Last Updated: 6 October 1999

THE QUEEN v MICHAEL JOHN TAYLOR [1999] ACTSC 47 (26 May 1999)

CATCHWORDS

CONFESSIONS AND ADMISSIONS - in criminal proceedings - discretion as to admission or rejection of improperly obtained evidence - whether police caution understood by accused at interview - accused intoxicated - whether officer administering caution knew or ought to know that caution misunderstood - record of interview relevant to Crown case - impropriety resulted from mere inadvertence not deliberate contravention of accused's rights - judicial discretion to exclude not exercised - ss 138(1), 139(1), 139(3), Evidence Act 1995 (Cth).

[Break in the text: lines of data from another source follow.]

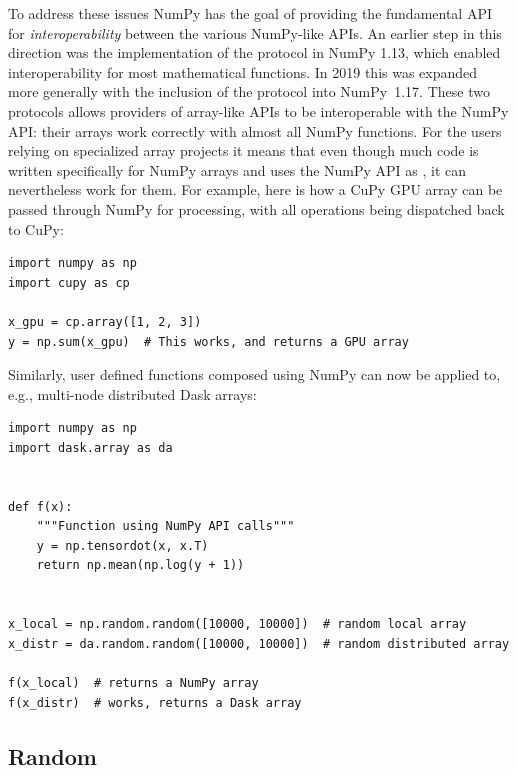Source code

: To address these issues NumPy has the goal of providing the fundamental
API for \emph{interoperability} between the various NumPy-like APIs.
An earlier step in this direction was the implementation of the
 protocol in NumPy 1.13, which enabled interoperability
for most mathematical functions.\cite{NEP13}
In 2019 this was expanded more generally with the inclusion of the
 protocol into NumPy~1.17.
These two protocols allows providers of array-like APIs to be interoperable
with the NumPy API: their arrays work correctly with almost all NumPy functions.\cite{NEP18}
For the users relying on specialized array projects it means that even though
much code is written specifically for NumPy arrays and uses the NumPy API as
, it can nevertheless work for them.  For
example, here is how a CuPy GPU array can be passed through NumPy for
processing, with all operations being dispatched back to CuPy:

\begin{lstlisting}
import numpy as np
import cupy as cp

x_gpu = cp.array([1, 2, 3])
y = np.sum(x_gpu)  # This works, and returns a GPU array
\end{lstlisting}


Similarly, user defined functions composed using NumPy can now be
applied to, e.g., multi-node distributed Dask arrays:

\begin{lstlisting}
import numpy as np
import dask.array as da


def f(x):
    """Function using NumPy API calls"""
    y = np.tensordot(x, x.T)
    return np.mean(np.log(y + 1))


x_local = np.random.random([10000, 10000])  # random local array
x_distr = da.random.random([10000, 10000])  # random distributed array

f(x_local)  # returns a NumPy array
f(x_distr)  # works, returns a Dask array
\end{lstlisting}

\subsection{Random}


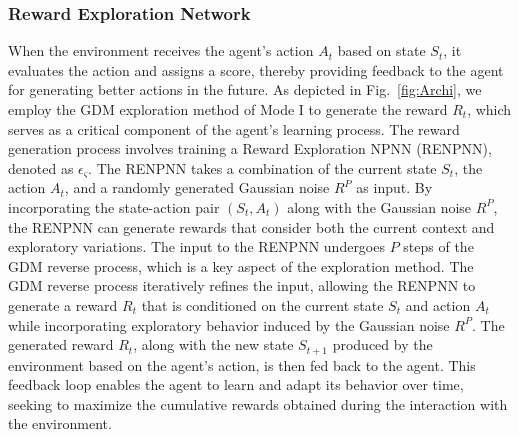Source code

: \documentclass[comsoc,journal]{IEEEtran}
\begin{document}
\subsubsection{Reward Exploration Network}
When the environment receives the agent's action $A_t$ based on state $S_t$, it evaluates the action and assigns a score, thereby providing feedback to the agent for generating better actions in the future. As depicted in Fig.~\ref{fig:Archi}, we employ the GDM exploration method of Mode I to generate the reward $R_t$, which serves as a critical component of the agent's learning process. The reward generation process involves training a Reward Exploration NPNN (RENPNN), denoted as $\epsilon_{\varsigma}$. The RENPNN takes a combination of the current state $S_t$, the action $A_t$, and a randomly generated Gaussian noise $R^P$ as input. By incorporating the state-action pair $(S_t, A_t)$ along with the Gaussian noise $R^P$, the RENPNN can generate rewards that consider both the current context and exploratory variations. The input to the RENPNN undergoes $P$ steps of the GDM reverse process, which is a key aspect of the exploration method. The GDM reverse process iteratively refines the input, allowing the RENPNN to generate a reward $R_t$ that is conditioned on the current state $S_t$ and action $A_t$ while incorporating exploratory behavior induced by the Gaussian noise $R^P$. The generated reward $R_t$, along with the new state $S_{t+1}$ produced by the environment based on the agent's action, is then fed back to the agent. This feedback loop enables the agent to learn and adapt its behavior over time, seeking to maximize the cumulative rewards obtained during the interaction with the environment.
\end{document}
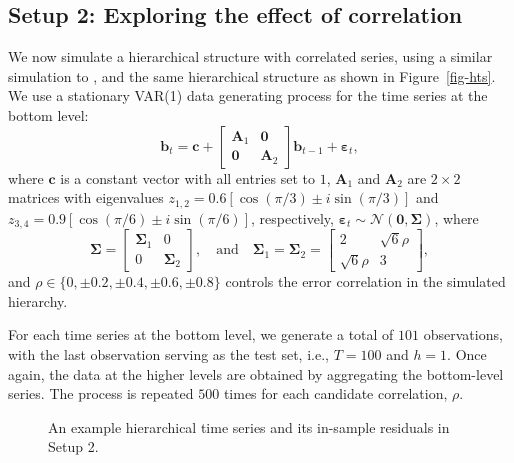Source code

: \documentclass[
  11pt]{article}
\theoremstyle{plain}
\theoremstyle{remark}
\begin{document}
\subsection{Setup 2: Exploring the effect of
correlation}\label{sec-sim2}

We now simulate a hierarchical structure with correlated series, using a
similar simulation to \citet{Wickramasuriya2021-am}, and the same
hierarchical structure as shown in Figure~\ref{fig-hts}. We use a
stationary VAR(1) data generating process for the time series at the
bottom level: \[
\bm{b}_t= \bm{c} + \left[\begin{array}{cc}
\bm{A}_1 & \bm{0} \\
\bm{0} & \bm{A}_2
\end{array}\right] \bm{b}_{t-1} + \bm{\varepsilon}_t,
\] where \(\bm{c}\) is a constant vector with all entries set to \(1\),
\(\bm{A}_1\) and \(\bm{A}_2\) are \(2 \times 2\) matrices with
eigenvalues \(z_{1,2}=0.6[\cos (\pi / 3) \pm i \sin (\pi / 3)]\) and
\(z_{3,4}=0.9[\cos (\pi / 6) \pm i \sin (\pi / 6)]\), respectively,
\(\bm{\varepsilon}_t \sim \mathcal{N}(\bm{0}, \bm{\Sigma})\), where \[
\bm{\Sigma}=\left[\begin{array}{cc}
\bm{\Sigma}_1 & 0 \\0 & \bm{\Sigma}_2
\end{array}\right], \quad\text{and}\quad \bm{\Sigma}_1=\bm{\Sigma}_2=\left[\begin{array}{cc}2 & \sqrt{6} \rho \\\sqrt{6} \rho & 3\end{array}\right],
\] and \(\rho \in \{0, \pm 0.2, \pm 0.4, \pm 0.6, \pm 0.8\}\) controls
the error correlation in the simulated hierarchy.

For each time series at the bottom level, we generate a total of \(101\)
observations, with the last observation serving as the test set, i.e.,
\(T=100\) and \(h=1\). Once again, the data at the higher levels are
obtained by aggregating the bottom-level series. The process is repeated
\(500\) times for each candidate correlation, \(\rho\).

\begin{figure}[!b]


\caption{\label{fig-corr-data}An example hierarchical time series and
its in-sample residuals in Setup 2.}

\end{figure}%
\end{document}
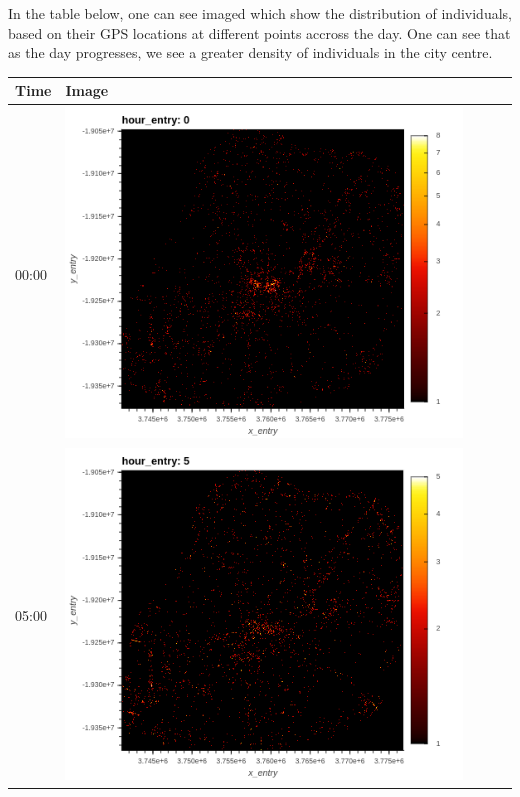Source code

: \documentclass[12pt]{report}
\begin{document}
In the table below, one can see imaged which show the distribution of individuals, based on their GPS locations at different points accross the day.  One can see that as the day progresses, we see a greater density of individuals in the city centre.  \\
\begin{center}
\begin{tabular}{|l|l|l|l|l|}
\hline
\textbf{Time} & \textbf{Image}\\
\hline
00:00 & \includegraphics[scale=0.35]{./images/bokeh_plot_(1).png} \\
\hline
05:00 & \includegraphics[scale=0.35]{./images/bokeh_plot_(2).png} \\

\end{tabular}
\end{center}
\end{document}
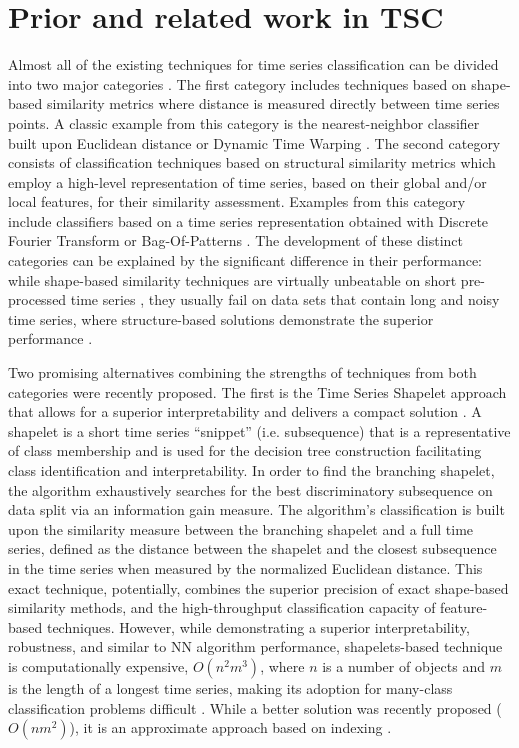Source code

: \section{Prior and related work in TSC} \label{sax_vsm_prior}
Almost all of the existing techniques for time series classification can be divided into two major categories \cite{citeulike:11796594}. 
The first category includes techniques based on shape-based similarity metrics where distance is measured directly between 
time series points. A classic example from this category is the nearest-neighbor classifier built upon Euclidean distance 
\cite{citeulike:4214336} or Dynamic Time Warping \cite{senin2008dynamic}. 
The second category consists of classification techniques based on structural similarity metrics which employ a high-level 
representation of time series, based on their global and/or local features, for their similarity assessment. 
Examples from this category include classifiers based on a time series representation obtained with 
Discrete Fourier Transform \cite{citeulike:5094223} or Bag-Of-Patterns \cite{citeulike:10525778}. 
The development of these distinct categories can be explained by the significant difference in their performance: 
while shape-based similarity techniques are virtually unbeatable on short pre-processed time series \cite{citeulike:532340}, 
they usually fail on data sets that contain long and noisy time series, 
where structure-based solutions demonstrate the superior performance \cite{citeulike:10525778}. 

Two promising alternatives combining the strengths of techniques from both categories were recently proposed.
The first is the Time Series Shapelet approach that allows for a superior interpretability and delivers a compact 
solution \cite{citeulike:7344347}. 
A shapelet is a short time series ``snippet'' (i.e. subsequence) that is a representative of class membership and is used for 
the decision tree construction facilitating class identification and interpretability.
In order to find the branching shapelet, the algorithm exhaustively searches for the best discriminatory subsequence on data split 
via an information gain measure. The algorithm's classification is built upon the similarity measure between the branching 
shapelet and a full time series, defined as the distance between the shapelet and the closest subsequence in the time series 
when measured by the normalized Euclidean distance. This exact technique, potentially, combines the superior precision of 
exact shape-based similarity methods, and the high-throughput classification capacity of feature-based techniques. 
However, while demonstrating a superior interpretability, robustness, and similar to NN algorithm performance, shapelets-based 
technique is computationally expensive, $O(n^{2}m^{3})$, where $n$ is a number of objects and $m$ is the length of a longest 
time series, making its adoption for many-class classification problems difficult \cite{citeulike:11345338}. 
While a better solution was recently proposed ($O(nm^{2})$), it is an approximate approach based on indexing \cite{citeulike:12563493}.

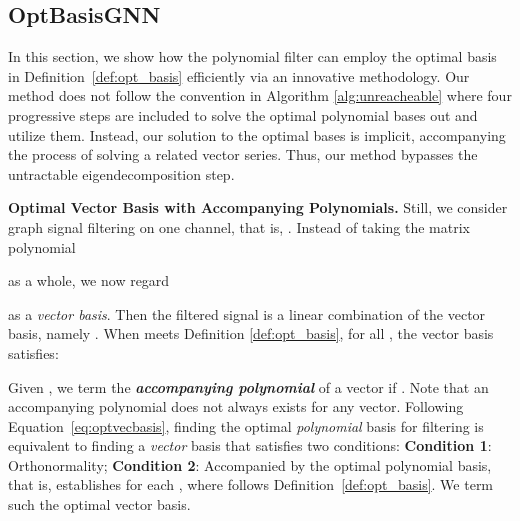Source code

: \subsection{OptBasisGNN}

In this section, we show how the polynomial filter 
can employ the optimal basis in Definition~\ref{def:opt_basis} 
efficiently via an innovative  methodology. 
Our method does not follow the convention in  
Algorithm \ref{alg:unreacheable} 
where four progressive steps  
are included to solve the optimal polynomial bases out and utilize them.   
Instead, our solution to the optimal bases is implicit, 
accompanying the process of solving a related vector series. 
Thus, our method bypasses the untractable eigendecomposition step.



\textbf{Optimal Vector Basis with Accompanying Polynomials.\quad} 
Still, we consider graph signal filtering on one channel, 
that is,
.
Instead of taking the matrix polynomial 

as a whole, 
we now regard 

as a \textit{vector basis}. 
Then the filtered signal  is a linear combination of 
the vector basis, namely 
.
When  meets Definition \ref{def:opt_basis}, 
for all , 
the vector basis satisfies:



Given , 
we term  the \textit{\textbf{accompanying polynomial}} of a vector 
if . 
Note that an accompanying polynomial does not always exists for any vector. 
Following Equation~\eqref{eq:optvecbasis}, finding the optimal \textit{polynomial} basis for filtering  
is equivalent to finding a \textit{vector} basis  that 
satisfies two conditions: 
\textbf{Condition 1}: Orthonormality; 
\textbf{Condition 2}:  Accompanied by the optimal polynomial basis, that is, 
 establishes for each , 
where  follows Definition~\ref{def:opt_basis}.
We term such  the optimal vector basis.


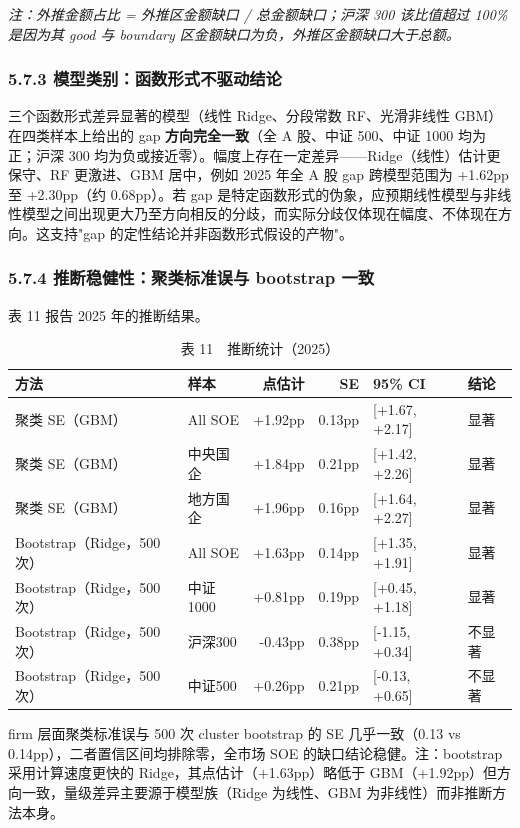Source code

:\documentclass[11pt,a4paper]{ctexart}
\begin{document}
\emph{注：外推金额占比 = 外推区金额缺口 / 总金额缺口；沪深 300 该比值超过 100\% 是因为其 good 与 boundary 区金额缺口为负，外推区金额缺口大于总额。}

\subsubsection{5.7.3 模型类别：函数形式不驱动结论}

三个函数形式差异显著的模型（线性 Ridge、分段常数 RF、光滑非线性 GBM）在四类样本上给出的 gap \textbf{方向完全一致}（全 A 股、中证 500、中证 1000 均为正；沪深 300 均为负或接近零）。幅度上存在一定差异------Ridge（线性）估计更保守、RF 更激进、GBM 居中，例如 2025 年全 A 股 gap 跨模型范围为 +1.62pp 至 +2.30pp（约 0.68pp）。若 gap 是特定函数形式的伪象，应预期线性模型与非线性模型之间出现更大乃至方向相反的分歧，而实际分歧仅体现在幅度、不体现在方向。这支持"gap 的定性结论并非函数形式假设的产物"。

\subsubsection{5.7.4 推断稳健性：聚类标准误与 bootstrap 一致}

表 11 报告 2025 年的推断结果。

\begin{table}[H]
\centering
\footnotesize
\caption{表 11　推断统计（2025）}
\begin{tabular}{llrrll}
\toprule
方法 & 样本 & 点估计 & SE & 95\% CI & 结论 \\
\midrule
聚类 SE（GBM） & All SOE & +1.92pp & 0.13pp & [+1.67, +2.17] & 显著 \\
聚类 SE（GBM） & 中央国企 & +1.84pp & 0.21pp & [+1.42, +2.26] & 显著 \\
聚类 SE（GBM） & 地方国企 & +1.96pp & 0.16pp & [+1.64, +2.27] & 显著 \\
Bootstrap（Ridge，500 次） & All SOE & +1.63pp & 0.14pp & [+1.35, +1.91] & 显著 \\
Bootstrap（Ridge，500 次） & 中证1000 & +0.81pp & 0.19pp & [+0.45, +1.18] & 显著 \\
Bootstrap（Ridge，500 次） & 沪深300 & -0.43pp & 0.38pp & [-1.15, +0.34] & 不显著 \\
Bootstrap（Ridge，500 次） & 中证500 & +0.26pp & 0.21pp & [-0.13, +0.65] & 不显著 \\
\bottomrule
\end{tabular}
\end{table}

firm 层面聚类标准误与 500 次 cluster bootstrap 的 SE 几乎一致（0.13 vs 0.14pp），二者置信区间均排除零，全市场 SOE 的缺口结论稳健。注：bootstrap 采用计算速度更快的 Ridge，其点估计（+1.63pp）略低于 GBM（+1.92pp）但方向一致，量级差异主要源于模型族（Ridge 为线性、GBM 为非线性）而非推断方法本身。
\end{document}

CONFESSIONS AND ADMISSIONS - in criminal proceedings - whether truth of admissions made by accused adversely affected by circumstances in which admissions made - whether evidence to be excluded - whether accused lacked choice in making admissions - whether admissions unreliable - "circumstances" to include physical and mental characteristics of person interviewed - truth of admissions adversely affected by overall circumstances - s 85(2), Evidence Act 1995 (Cth).

CONFESSIONS AND ADMISSIONS - in criminal proceedings - discretion to exclude confession where unfair to accused - whether confession unreliable or untrustworthy - overall circumstances of admissions relevant - evidence excluded - s 90, Evidence Act 1995 (Cth).

WORDS AND PHRASES - "circumstances in which the admission was made"

Evidence Act 1995 (Cth), ss 85, 90, 138(1), 139(1), 139(3)

R v Anunga (1976) 11 ALR 412, cited

R v Swaffield; Pavic v R [1998] HCA 1 (20 January 1998); [1998] HCA 1; 192 CLR 159, applied

R v Rooke (NSWCCA, Newman, Levine and Barr JJ, 2 September 1997, unreported), applied

R v Braun (NSWSC, Hidden J, 24 October 1997, unreported), applied

R v Lee [1950] HCA 25; (1950) 82 CLR 133, referred to

Attorney-General's Department, Civil Law Division, Commonwealth Evidence Law, AGPS, Canberra, 1995, p. 79

No. SCC 195 of 1998

Judge: Higgins J

Supreme Court of the ACT

Date: 26 May 1999

IN THE SUPREME COURT OF THE )

) No. SCC 195 of 1998

AUSTRALIAN CAPITAL TERRITORY )

THE QUEEN

v

MICHAEL JOHN TAYLOR

REASONS FOR RULING

Judge Making Ruling: Higgins J

Where Made: Canberra

Date of Ruling: 12 April 1999

Date of Reasons for Ruling: 26 May 1999

1. The accused, Michael John Taylor was arraigned on 12 April 1999 on three counts. They were, briefly, that he unlawfully confined Graham Halliday, recklessly inflicted grievous bodily harm on him and, in the alternative to the latter, assaulted him, thereby occasioning to him actual bodily harm.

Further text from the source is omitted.